TIBET-Store MMU is part of the TIBET ecosystem (Transparent Intelligent Backend for Efficient Transformers), which aims to build a transparent, intelligent, and efficient Transformer inference infrastructure. The project proposes the vision of "Software-Defined NVLink for LLM Inference", realizing flexible memory scheduling similar to NVLink through software. Based on standard hardware and open-source software, it supports architectures such as x86 and ARM, with low cost and openness.

Application Scenarios and Practical Value

  • Edge AI deployment: Run larger models on devices with limited memory;
  • Cloud-native AI platforms: Efficient multi-tenant model loading and switching, with encryption ensuring data isolation;
  • Large model fine-tuning: On-demand loading of base models during LoRA fine-tuning, reducing startup time and memory usage;
  • Elastic scaling of inference services: Smooth model loading process for new instances.
7

Section 07

Technical Limitations and Future Outlook

Current limitations: As a PoC project, userfaultfd requires root privileges or CAP_SYS_PTRACE capability, which may be restricted in production environments; it mainly targets single nodes, and multi-node expansion and distributed memory pooling need to be explored; compression and encryption increase CPU overhead, requiring performance trade-offs; documentation and examples are concise, and the community ecosystem needs improvement.

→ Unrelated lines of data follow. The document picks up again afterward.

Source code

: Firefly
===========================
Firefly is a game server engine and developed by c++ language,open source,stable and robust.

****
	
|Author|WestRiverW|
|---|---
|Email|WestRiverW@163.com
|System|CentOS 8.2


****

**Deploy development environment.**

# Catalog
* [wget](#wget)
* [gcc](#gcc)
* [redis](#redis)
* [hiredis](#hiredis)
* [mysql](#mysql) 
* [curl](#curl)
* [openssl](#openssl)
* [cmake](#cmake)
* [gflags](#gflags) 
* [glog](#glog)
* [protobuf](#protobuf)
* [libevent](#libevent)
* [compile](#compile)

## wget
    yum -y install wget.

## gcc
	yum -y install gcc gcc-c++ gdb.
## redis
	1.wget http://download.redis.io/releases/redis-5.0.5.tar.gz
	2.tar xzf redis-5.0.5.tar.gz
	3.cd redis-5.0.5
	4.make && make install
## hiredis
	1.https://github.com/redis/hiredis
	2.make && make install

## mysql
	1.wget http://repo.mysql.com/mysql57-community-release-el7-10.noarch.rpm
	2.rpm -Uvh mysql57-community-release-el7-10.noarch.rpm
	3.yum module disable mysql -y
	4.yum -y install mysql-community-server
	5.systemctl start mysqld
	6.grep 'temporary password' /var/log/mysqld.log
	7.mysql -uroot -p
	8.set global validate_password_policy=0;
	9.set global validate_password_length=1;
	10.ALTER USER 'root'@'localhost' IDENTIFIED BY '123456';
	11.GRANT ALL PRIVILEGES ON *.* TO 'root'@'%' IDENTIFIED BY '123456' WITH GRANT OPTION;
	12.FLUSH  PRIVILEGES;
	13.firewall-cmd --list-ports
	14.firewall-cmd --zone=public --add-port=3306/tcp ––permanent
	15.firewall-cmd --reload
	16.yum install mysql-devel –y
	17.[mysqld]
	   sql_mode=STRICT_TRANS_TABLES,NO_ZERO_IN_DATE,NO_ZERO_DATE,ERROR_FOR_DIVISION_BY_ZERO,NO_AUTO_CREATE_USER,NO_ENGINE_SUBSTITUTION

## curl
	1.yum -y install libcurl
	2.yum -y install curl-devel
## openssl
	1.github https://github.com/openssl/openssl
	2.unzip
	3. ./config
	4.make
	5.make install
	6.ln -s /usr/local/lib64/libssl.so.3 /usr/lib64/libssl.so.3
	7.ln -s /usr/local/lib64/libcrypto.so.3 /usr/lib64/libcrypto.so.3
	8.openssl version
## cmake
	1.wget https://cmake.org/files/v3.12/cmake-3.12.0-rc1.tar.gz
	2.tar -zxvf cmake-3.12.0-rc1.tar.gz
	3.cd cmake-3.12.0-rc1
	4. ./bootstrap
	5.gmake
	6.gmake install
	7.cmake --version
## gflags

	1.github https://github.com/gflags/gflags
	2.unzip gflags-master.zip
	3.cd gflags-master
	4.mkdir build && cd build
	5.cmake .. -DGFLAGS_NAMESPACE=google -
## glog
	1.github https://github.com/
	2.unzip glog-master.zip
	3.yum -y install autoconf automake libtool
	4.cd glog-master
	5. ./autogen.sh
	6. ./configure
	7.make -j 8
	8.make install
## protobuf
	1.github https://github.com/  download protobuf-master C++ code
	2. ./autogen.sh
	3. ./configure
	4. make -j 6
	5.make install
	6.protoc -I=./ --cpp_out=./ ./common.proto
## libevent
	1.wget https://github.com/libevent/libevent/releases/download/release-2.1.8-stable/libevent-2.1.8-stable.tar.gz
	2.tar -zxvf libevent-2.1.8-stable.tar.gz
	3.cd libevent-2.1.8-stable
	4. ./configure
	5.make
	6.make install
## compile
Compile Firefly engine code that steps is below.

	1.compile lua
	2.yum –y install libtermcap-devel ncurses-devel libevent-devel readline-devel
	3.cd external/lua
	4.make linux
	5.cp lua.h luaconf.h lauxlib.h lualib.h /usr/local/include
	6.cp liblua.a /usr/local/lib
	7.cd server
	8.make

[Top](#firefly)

Future outlook: With the development of new memory interconnect technologies such as CXL, hardware-software collaborative memory virtualization may become mainstream, and this project provides a reference for open-source practices.

8

Section 08

Conclusion: Innovative Exploration in AI Infrastructure

TIBET-Store MMU breaks through hardware memory capacity limits through OS-level innovation. Its 7-microsecond latency, transparent virtualization, and built-in security encryption make it a powerful tool for LLM inference optimization. For technicians in AI system optimization, memory virtualization, and large model deployment efficiency, this project is worth in-depth research. The architectural thinking of "memory as a software-defined elastic resource" it demonstrates has important reference value.